TASK DIRECTIONS
From the records below, copy every line that contains the word "video".

═══ EXERCISE DATA

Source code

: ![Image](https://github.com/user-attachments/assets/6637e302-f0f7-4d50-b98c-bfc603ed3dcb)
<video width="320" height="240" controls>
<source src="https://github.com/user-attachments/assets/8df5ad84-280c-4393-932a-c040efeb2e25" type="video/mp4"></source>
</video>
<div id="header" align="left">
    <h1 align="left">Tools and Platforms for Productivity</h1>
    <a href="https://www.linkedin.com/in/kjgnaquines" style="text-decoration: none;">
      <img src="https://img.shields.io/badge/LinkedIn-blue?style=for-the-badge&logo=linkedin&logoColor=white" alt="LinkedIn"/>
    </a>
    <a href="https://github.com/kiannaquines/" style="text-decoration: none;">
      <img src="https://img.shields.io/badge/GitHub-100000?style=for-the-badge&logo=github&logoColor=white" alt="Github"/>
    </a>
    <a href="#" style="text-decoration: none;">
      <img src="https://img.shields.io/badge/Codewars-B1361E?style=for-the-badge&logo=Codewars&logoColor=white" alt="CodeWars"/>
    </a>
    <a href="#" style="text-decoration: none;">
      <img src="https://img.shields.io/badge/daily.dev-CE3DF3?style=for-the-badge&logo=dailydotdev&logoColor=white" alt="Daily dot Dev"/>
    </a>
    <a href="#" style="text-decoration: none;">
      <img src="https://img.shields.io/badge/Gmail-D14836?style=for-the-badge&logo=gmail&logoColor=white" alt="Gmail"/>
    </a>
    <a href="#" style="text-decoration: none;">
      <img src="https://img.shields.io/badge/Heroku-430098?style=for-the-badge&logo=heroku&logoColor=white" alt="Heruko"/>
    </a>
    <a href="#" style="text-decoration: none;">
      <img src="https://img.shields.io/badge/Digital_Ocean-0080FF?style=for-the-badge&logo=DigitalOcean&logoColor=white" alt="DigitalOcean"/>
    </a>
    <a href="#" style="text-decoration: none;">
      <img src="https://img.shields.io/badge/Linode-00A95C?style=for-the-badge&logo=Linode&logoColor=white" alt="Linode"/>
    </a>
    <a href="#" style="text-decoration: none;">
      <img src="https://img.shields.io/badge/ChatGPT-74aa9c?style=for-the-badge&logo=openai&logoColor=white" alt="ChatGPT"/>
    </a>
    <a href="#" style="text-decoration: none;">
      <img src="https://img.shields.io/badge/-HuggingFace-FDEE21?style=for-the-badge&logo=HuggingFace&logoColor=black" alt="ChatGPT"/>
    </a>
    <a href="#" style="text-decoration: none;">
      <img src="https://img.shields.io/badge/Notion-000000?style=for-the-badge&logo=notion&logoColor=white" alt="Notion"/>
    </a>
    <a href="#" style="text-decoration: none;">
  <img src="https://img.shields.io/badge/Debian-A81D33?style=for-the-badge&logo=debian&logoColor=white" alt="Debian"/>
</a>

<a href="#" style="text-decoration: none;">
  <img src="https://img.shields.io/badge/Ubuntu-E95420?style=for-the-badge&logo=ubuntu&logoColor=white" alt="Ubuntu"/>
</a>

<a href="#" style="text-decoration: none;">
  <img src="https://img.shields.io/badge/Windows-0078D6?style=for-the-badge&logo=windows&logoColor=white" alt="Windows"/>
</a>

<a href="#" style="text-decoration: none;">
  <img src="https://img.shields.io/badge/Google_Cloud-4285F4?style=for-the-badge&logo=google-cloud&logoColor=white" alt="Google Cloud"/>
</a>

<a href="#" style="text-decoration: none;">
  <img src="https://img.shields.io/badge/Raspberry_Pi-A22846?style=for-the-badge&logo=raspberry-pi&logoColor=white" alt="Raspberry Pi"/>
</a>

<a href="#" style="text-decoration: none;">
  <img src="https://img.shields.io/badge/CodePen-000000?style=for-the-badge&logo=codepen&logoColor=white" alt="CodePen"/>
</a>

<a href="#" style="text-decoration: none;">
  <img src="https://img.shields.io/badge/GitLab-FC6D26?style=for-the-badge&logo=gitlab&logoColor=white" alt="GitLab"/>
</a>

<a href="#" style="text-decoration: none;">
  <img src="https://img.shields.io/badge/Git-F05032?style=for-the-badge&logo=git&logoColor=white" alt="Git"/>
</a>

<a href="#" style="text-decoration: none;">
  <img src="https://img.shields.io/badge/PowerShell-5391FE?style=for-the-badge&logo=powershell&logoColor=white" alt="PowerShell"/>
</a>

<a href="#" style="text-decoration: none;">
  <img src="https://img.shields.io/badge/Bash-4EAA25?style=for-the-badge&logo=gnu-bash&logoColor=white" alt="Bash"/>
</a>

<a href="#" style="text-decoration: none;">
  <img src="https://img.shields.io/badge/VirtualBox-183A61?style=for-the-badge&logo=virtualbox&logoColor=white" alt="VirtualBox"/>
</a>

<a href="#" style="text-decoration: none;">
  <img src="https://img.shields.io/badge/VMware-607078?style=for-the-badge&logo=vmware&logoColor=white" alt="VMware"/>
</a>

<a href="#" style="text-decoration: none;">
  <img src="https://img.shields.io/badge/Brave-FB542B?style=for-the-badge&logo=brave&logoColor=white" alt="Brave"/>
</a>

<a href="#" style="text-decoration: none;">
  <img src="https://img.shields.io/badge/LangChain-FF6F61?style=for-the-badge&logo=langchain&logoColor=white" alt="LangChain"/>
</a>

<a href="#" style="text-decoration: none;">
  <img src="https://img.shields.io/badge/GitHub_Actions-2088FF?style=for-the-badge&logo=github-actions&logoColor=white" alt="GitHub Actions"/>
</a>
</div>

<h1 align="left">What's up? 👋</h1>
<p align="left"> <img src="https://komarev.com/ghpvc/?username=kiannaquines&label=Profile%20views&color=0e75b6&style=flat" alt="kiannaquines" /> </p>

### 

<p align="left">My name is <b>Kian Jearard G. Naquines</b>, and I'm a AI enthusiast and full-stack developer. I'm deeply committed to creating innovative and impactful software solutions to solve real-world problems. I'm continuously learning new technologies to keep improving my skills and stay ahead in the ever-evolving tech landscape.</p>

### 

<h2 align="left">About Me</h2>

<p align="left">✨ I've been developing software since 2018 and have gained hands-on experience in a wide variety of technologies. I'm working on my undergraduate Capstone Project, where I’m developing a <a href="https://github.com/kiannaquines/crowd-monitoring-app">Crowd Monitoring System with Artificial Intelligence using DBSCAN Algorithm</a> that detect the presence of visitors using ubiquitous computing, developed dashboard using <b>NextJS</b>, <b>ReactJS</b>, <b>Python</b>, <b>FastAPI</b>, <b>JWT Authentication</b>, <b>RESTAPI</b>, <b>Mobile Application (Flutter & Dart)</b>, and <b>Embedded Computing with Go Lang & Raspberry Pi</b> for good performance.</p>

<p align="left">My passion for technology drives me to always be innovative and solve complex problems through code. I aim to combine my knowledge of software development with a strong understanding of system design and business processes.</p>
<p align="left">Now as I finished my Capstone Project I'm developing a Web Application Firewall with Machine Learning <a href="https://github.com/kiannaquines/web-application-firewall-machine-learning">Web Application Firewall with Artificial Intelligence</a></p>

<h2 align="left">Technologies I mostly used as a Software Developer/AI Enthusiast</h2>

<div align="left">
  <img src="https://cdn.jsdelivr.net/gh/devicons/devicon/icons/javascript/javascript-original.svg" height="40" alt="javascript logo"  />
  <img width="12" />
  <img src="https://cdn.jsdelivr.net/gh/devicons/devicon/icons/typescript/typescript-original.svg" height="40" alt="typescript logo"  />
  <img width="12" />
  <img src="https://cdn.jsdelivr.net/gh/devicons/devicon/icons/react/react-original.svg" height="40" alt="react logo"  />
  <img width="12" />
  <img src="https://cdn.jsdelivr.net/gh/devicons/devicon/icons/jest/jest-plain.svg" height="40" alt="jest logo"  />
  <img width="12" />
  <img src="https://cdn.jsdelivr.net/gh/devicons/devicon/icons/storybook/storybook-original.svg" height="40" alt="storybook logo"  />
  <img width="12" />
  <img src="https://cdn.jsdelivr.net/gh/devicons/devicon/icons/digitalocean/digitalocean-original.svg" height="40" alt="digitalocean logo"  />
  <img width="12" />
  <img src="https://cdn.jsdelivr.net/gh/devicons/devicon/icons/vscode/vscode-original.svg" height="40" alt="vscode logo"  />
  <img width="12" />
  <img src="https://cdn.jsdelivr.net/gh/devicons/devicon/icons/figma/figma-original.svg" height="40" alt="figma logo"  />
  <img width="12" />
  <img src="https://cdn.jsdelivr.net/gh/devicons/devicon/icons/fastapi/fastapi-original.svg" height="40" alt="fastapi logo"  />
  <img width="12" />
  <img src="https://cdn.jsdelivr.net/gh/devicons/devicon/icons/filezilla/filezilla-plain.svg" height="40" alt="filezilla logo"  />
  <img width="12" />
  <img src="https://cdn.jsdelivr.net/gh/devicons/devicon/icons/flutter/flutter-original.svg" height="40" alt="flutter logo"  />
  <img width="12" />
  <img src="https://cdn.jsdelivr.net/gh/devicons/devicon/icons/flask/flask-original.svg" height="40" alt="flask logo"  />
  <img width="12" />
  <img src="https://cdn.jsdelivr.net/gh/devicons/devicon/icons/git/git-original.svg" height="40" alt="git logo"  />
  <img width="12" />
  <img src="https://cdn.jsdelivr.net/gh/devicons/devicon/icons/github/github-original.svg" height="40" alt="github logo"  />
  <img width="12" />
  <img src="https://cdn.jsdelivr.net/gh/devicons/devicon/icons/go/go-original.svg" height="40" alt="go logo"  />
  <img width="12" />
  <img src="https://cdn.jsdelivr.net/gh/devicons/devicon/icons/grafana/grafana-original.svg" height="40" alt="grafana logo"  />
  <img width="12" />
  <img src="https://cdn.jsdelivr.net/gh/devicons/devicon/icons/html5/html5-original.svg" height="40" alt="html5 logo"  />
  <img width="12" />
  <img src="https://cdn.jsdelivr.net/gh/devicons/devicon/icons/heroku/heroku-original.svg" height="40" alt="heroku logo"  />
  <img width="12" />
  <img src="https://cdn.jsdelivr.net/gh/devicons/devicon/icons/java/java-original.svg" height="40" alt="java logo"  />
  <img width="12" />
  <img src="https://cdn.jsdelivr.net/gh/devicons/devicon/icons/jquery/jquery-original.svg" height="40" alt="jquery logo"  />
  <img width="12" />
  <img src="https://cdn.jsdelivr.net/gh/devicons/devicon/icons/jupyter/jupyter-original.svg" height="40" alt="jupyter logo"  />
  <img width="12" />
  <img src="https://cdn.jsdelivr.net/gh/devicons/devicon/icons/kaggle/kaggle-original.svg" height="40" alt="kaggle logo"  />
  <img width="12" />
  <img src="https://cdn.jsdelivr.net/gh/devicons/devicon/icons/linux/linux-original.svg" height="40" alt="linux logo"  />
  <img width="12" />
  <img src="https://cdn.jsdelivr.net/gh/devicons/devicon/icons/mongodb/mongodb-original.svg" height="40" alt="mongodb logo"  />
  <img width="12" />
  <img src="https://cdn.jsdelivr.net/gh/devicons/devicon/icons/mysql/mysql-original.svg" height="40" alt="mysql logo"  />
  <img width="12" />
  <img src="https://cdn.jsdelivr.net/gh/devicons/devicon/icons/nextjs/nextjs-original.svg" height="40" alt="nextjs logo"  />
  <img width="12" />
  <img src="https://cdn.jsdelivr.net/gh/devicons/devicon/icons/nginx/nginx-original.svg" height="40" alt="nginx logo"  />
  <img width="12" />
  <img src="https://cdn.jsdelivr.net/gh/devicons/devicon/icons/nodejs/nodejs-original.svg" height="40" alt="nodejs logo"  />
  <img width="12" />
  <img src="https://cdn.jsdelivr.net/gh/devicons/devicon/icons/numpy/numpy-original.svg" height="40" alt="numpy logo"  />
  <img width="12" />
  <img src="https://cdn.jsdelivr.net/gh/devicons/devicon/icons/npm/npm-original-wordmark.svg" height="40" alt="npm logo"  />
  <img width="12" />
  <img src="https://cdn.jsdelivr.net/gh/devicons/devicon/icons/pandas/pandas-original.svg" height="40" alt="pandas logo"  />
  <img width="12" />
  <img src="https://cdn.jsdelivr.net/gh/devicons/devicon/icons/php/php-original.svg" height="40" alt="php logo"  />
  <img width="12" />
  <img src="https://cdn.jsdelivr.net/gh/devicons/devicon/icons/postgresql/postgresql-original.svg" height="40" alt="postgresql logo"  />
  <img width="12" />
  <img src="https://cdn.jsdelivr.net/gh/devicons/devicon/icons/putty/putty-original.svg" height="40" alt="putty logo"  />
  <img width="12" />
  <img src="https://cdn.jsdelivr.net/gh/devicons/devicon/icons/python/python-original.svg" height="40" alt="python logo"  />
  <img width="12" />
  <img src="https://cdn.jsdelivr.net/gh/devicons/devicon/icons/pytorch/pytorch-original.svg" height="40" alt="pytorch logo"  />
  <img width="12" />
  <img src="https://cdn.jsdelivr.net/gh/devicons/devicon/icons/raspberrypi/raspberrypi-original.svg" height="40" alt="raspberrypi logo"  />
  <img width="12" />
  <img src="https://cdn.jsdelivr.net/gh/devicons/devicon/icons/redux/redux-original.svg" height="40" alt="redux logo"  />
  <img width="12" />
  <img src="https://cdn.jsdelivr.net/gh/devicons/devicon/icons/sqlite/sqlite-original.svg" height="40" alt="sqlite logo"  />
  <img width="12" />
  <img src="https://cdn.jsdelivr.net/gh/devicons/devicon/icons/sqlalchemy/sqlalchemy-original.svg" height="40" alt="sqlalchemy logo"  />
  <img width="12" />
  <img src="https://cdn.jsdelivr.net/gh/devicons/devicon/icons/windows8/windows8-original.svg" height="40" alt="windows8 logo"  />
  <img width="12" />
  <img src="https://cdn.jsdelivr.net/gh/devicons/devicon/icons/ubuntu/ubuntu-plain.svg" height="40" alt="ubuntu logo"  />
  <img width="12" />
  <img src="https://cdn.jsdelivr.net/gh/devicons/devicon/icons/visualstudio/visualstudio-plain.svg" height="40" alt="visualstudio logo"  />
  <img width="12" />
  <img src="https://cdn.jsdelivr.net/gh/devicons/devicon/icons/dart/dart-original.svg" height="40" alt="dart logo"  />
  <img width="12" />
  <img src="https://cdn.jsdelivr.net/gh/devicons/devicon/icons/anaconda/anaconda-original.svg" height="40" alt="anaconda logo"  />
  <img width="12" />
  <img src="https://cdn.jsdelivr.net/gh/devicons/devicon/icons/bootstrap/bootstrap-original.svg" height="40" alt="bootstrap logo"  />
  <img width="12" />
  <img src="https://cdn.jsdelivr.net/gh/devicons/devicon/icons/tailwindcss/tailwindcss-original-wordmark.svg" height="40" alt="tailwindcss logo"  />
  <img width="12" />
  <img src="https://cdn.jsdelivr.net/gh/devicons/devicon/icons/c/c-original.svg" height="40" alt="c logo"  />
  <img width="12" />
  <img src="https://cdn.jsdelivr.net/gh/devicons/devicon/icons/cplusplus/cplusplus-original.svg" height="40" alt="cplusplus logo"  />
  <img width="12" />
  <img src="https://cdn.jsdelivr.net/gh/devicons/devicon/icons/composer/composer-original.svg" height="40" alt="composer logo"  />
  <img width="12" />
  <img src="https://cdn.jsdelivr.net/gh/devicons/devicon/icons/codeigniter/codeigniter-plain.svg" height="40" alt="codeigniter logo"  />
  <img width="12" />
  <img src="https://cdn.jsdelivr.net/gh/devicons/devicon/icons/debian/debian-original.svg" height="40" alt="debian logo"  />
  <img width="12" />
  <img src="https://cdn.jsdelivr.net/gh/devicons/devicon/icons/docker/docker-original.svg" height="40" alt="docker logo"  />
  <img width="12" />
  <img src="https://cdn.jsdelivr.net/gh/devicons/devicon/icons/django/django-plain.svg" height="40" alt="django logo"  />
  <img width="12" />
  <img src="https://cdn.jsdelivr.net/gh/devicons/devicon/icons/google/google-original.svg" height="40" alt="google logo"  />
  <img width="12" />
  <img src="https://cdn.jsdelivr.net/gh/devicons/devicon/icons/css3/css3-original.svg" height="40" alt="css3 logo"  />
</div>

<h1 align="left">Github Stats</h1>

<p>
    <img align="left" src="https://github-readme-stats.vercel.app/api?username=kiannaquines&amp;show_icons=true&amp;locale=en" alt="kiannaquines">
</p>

══════

WORKED SOLUTION
<video width="320" height="240" controls>
<source src="https://github.com/user-attachments/assets/8df5ad84-280c-4393-932a-c040efeb2e25" type="video/mp4"></source>
</video>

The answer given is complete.